Required work: Beneath this instruction is a listing; write out exactly the line that contains "tar -cvzf target.tgz sourceDir" and each line after it to the last.
....................
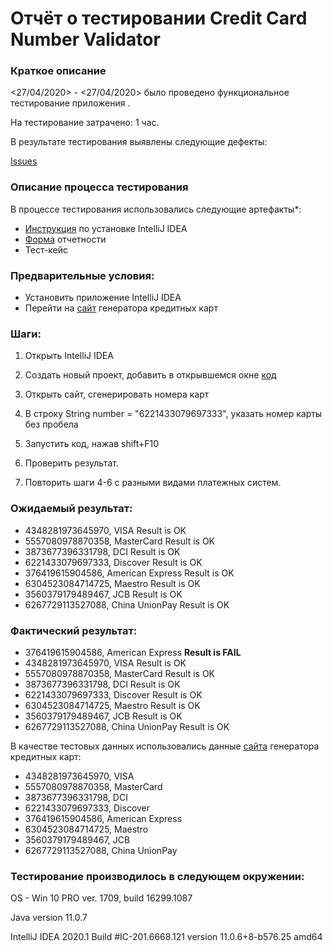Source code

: # Отчёт о тестировании Credit Card Number Validator

### Краткое описание

<27/04/2020> - <27/04/2020> было проведено функциональное тестирование приложения <IntelliJ IDEA>.

На тестирование затрачено: 1 час.

В результате тестирования выявлены следующие дефекты:

[Issues](https://github.com/Lars175/JAVA_Task_1.2/issues/1#issue-611141051)



### Описание процесса тестирования

В процессе тестирования использовались следующие артефакты*:

- [Инструкция](https://github.com/netology-code/javaqa-homeworks/blob/master/intro/idea.md) по установке IntelliJ IDEA
- [Форма](https://github.com/netology-code/javaqa-homeworks/blob/master/intro/report.md) отчетности
- Тест-кейс

### Предварительные условия:

- Установить приложение IntelliJ IDEA 
- Перейти на [сайт](https://creditcardgenerator.com/visa-credit-card-generator/) генератора кредитных карт


### Шаги:

1. Открыть IntelliJ IDEA

2. Создать новый проект, добавить в открывшемся окне [код](https://github.com/Lars175/Krevetka/blob/master/Java.md)

3. Открыть сайт, сгенерировать номера карт

4. В строку String number = "6221433079697333",  указать номер карты без пробела

5. Запустить код, нажав shift+F10

6. Проверить результат.

7. Повторить шаги 4-6 с разными видами платежных систем.

### Ожидаемый результат:

- 4348281973645970, VISA  Result is OK
- 5557080978870358, MasterCard Result is OK
- 3873677396331798, DCI Result is OK
- 6221433079697333, Discover Result is OK
- 376419615904586, American Express Result is OK
- 6304523084714725, Maestro Result is OK
- 3560379179489467, JCB Result is OK
- 6267729113527088, China UnionPay Result is OK

### Фактический результат:

- 376419615904586, American Express **Result is FAIL**
- 4348281973645970, VISA  Result is OK
- 5557080978870358, MasterCard Result is OK
- 3873677396331798, DCI Result is OK
- 6221433079697333, Discover Result is OK
- 6304523084714725, Maestro Result is OK
- 3560379179489467, JCB Result is OK
- 6267729113527088, China UnionPay Result is OK

В качестве тестовых данных использовались данные [сайта](https://creditcardgenerator.com/visa-credit-card-generator/) генератора кредитных карт:

- 4348281973645970, VISA 
- 5557080978870358, MasterCard
- 3873677396331798, DCI
- 6221433079697333, Discover
- 376419615904586, American Express 
- 6304523084714725, Maestro 
- 3560379179489467, JCB 
- 6267729113527088, China UnionPay


### Тестирование производилось в следующем окружении:

OS - Win 10 PRO ver. 1709, build 16299.1087

Java version 11.0.7

IntelliJ IDEA 2020.1 Build #IC-201.6668.121 version 11.0.6+8-b576.25 amd64
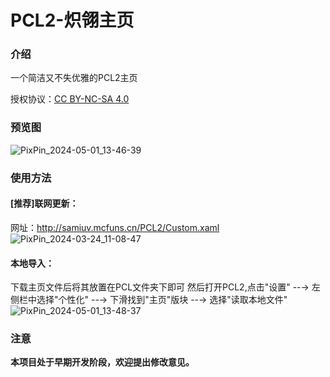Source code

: # PCL2-炽翎主页

### 介绍
一个简洁又不失优雅的PCL2主页
 
授权协议：[CC BY-NC-SA 4.0](https://creativecommons.org/licenses/by-nc-sa/4.0/)
 
### 预览图
![PixPin_2024-05-01_13-46-39](https://github.com/YuShanNan/ChiLing-HomePage-PCL2/assets/64715990/e8be4545-a004-4c67-bff0-e4b5a6ca6774)


### 使用方法

#### [推荐]联网更新：
  网址：http://samiuv.mcfuns.cn/PCL2/Custom.xaml
![PixPin_2024-03-24_11-08-47](https://github.com/YuShanNan/ChiLing-HomePage-PCL2/assets/64715990/bc5a9a02-e2c1-4074-a544-96b191573f3d)


#### 本地导入：
  下载主页文件后将其放置在PCL文件夹下即可
  然后打开PCL2,点击"设置" --→ 左侧栏中选择"个性化" --→ 下滑找到"主页"版块 --→ 选择"读取本地文件"
![PixPin_2024-05-01_13-48-37](https://github.com/YuShanNan/ChiLing-HomePage-PCL2/assets/64715990/bc642d64-b539-4008-b059-d9304f6a41e6)


### 注意
**本项目处于早期开发阶段，欢迎提出修改意见。**
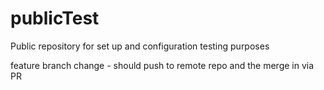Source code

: # publicTest
Public repository for set up and configuration testing purposes


feature branch change - should push to remote repo and the merge in via PR
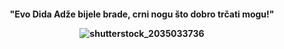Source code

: <h4 align="center">
"Evo Dida Adže bijele brade, crni nogu što dobro trčati mogu!"

![shutterstock_2035033736](https://user-images.githubusercontent.com/118318034/202048202-2065d89b-3215-4d8e-a94d-cd808c5e4e95.jpg)

</h4>

<!---
didadze/didadze is a ✨ special ✨ repository because its `README.md` (this file) appears on your GitHub profile.
You can click the Preview link to take a look at your changes.
--->
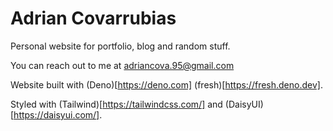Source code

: # Adrian Covarrubias

Personal website for portfolio, blog and random stuff.

You can reach out to me at adriancova.95@gmail.com

Website built with (Deno)[https://deno.com] (fresh)[https://fresh.deno.dev].

Styled with (Tailwind)[https://tailwindcss.com/] and
(DaisyUI)[https://daisyui.com/].
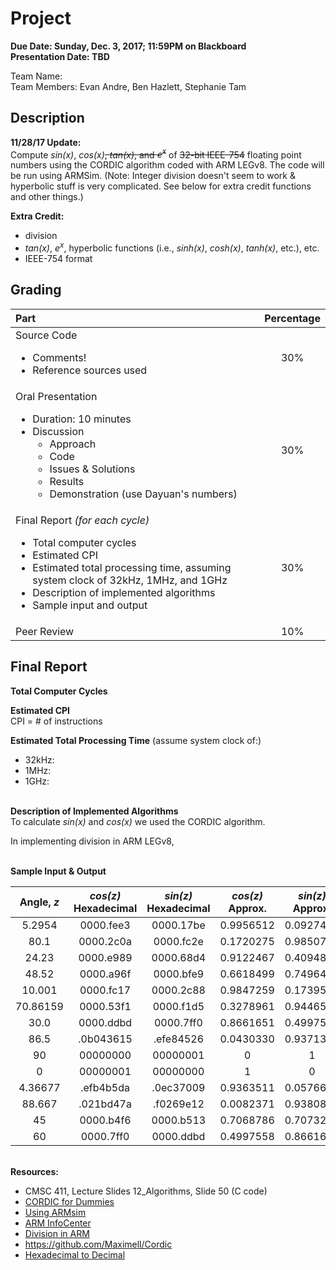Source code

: # Project
**Due Date: Sunday, Dec. 3, 2017; 11:59PM on Blackboard**
<br>**Presentation Date: TBD**

Team Name:
<br> Team Members: Evan Andre, Ben Hazlett, Stephanie Tam

## Description
**11/28/17 Update:**
<br>Compute _sin(x)_, _cos(x)_~~, _tan(x)_, and _e<sup>x</sup>_~~ of ~~32-bit IEEE-754~~ floating point numbers using the CORDIC algorithm coded with ARM LEGv8. The code will be run using ARMSim. (Note: Integer division doesn't seem to work & hyperbolic stuff is very complicated. See below for extra credit functions and other things.)

**Extra Credit:**
  - division
  - _tan(x)_, _e<sup>x</sup>_, hyperbolic functions (i.e., _sinh(x)_, _cosh(x)_, _tanh(x)_, etc.), etc.
  - IEEE-754 format

## Grading
|Part|Percentage|
|:---|:---:|
|Source Code<ul><li>Comments!</li><li>Reference sources used</li></ul>|30%|
|Oral Presentation<ul><li>Duration: 10 minutes</li><li>Discussion<ul><li>Approach</li><li>Code</li><li>Issues & Solutions</li><li>Results</li><li>Demonstration (use Dayuan's numbers)</li></ul></li></ul>|30%|
|Final Report <i>(for each cycle)</i><ul><li>Total computer cycles</li><li>Estimated CPI</li><li>Estimated total processing time, assuming system clock of 32kHz, 1MHz, and 1GHz</li><li>Description of implemented algorithms</li><li>Sample input and output</li></ul>|30%|
|Peer Review|10%|

## Final Report
**Total Computer Cycles**
<br>

**Estimated CPI**
<br> CPI = # of instructions

**Estimated Total Processing Time** (assume system clock of:)
  - 32kHz: 
  - 1MHz: 
  - 1GHz: 

<br>**Description of Implemented Algorithms**
<br> To calculate _sin(x)_ and _cos(x)_ we used the CORDIC algorithm.

In implementing division in ARM LEGv8, 

<br>**Sample Input & Output**

|Angle, _z_|_cos(z)_ Hexadecimal|_sin(z)_ Hexadecimal|_cos(z)_ Approx.|_sin(z)_ Approx.|Actual _cos(z)_|Actual _sin(z)_|
|:---:|:---:|:---:|:---:|:---:|:---:|:---:|
|5.2954|0000.fee3|0000.17be|0.9956512|0.0927429|0.9957321|0.0922906|
|80.1|0000.2c0a|0000.fc2e|0.1720275|0.9850769|0.1719291|0.9851093|
|24.23|0000.e989|0000.68d4|0.9122467|0.4094848|0.9119053|0.4104005|
|48.52|0000.a96f|0000.bfe9|0.6618499|0.7496490|0.6623585|0.7491869|
|10.001|0000.fc17|0000.2c88|0.9847259|0.1739501|0.9848047|0.1736653|
|70.86159|0000.53f1|0000.f1d5|0.3278961|0.9446563|0.3278513|0.9447293|
|30.0|0000.ddbd|0000.7ff0|0.8661651|0.4997558|0.8660254|0.5|
|86.5|.0b043615|.efe84526|0.0430330|0.9371379|0.0610485|0.9981347|
|90|00000000|00000001|0|1|0|1|
|0|00000001|00000000|1|0|1|0|
|4.36677|.efb4b5da|.0ec37009|0.9363511|0.0576696|0.9970970|0.0761407|
|88.667|.021bd47a|.f0269e12|0.0082371|0.9380892|0.0232631|0.9997293|
|45|0000.b4f6|0000.b513|0.7068786|0.7073211|0.7071067|0.7071067|
|60|0000.7ff0|0000.ddbd|0.4997558|0.8661651|0.5|0.86602540378|

<br>**Resources:**
- CMSC 411, Lecture Slides 12_Algorithms, Slide 50 (C code)
- [CORDIC for Dummies](http://bsvi.ru/uploads/CORDIC--_10EBA/cordic.pdf)
- [Using ARMsim](http://armsim.cs.uvic.ca/AttachedFiles/ARMSim_UserGuide4Plus.pdf)
- [ARM InfoCenter](http://infocenter.arm.com/help/index.jsp?topic=/com.arm.doc.dui0204j/index.html)
- [Division in ARM](http://www.tofla.iconbar.com/tofla/arm/arm02/index.htm)
- https://github.com/Maximell/Cordic
- [Hexadecimal to Decimal](https://www.rapidtables.com/convert/number/hex-to-decimal.html)
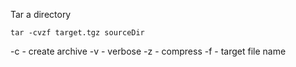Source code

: Tar a directory

    tar -cvzf target.tgz sourceDir

-c - create archive
-v - verbose
-z - compress
-f - target file name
....................
Finished exercise:
    tar -cvzf target.tgz sourceDir

-c - create archive
-v - verbose
-z - compress
-f - target file name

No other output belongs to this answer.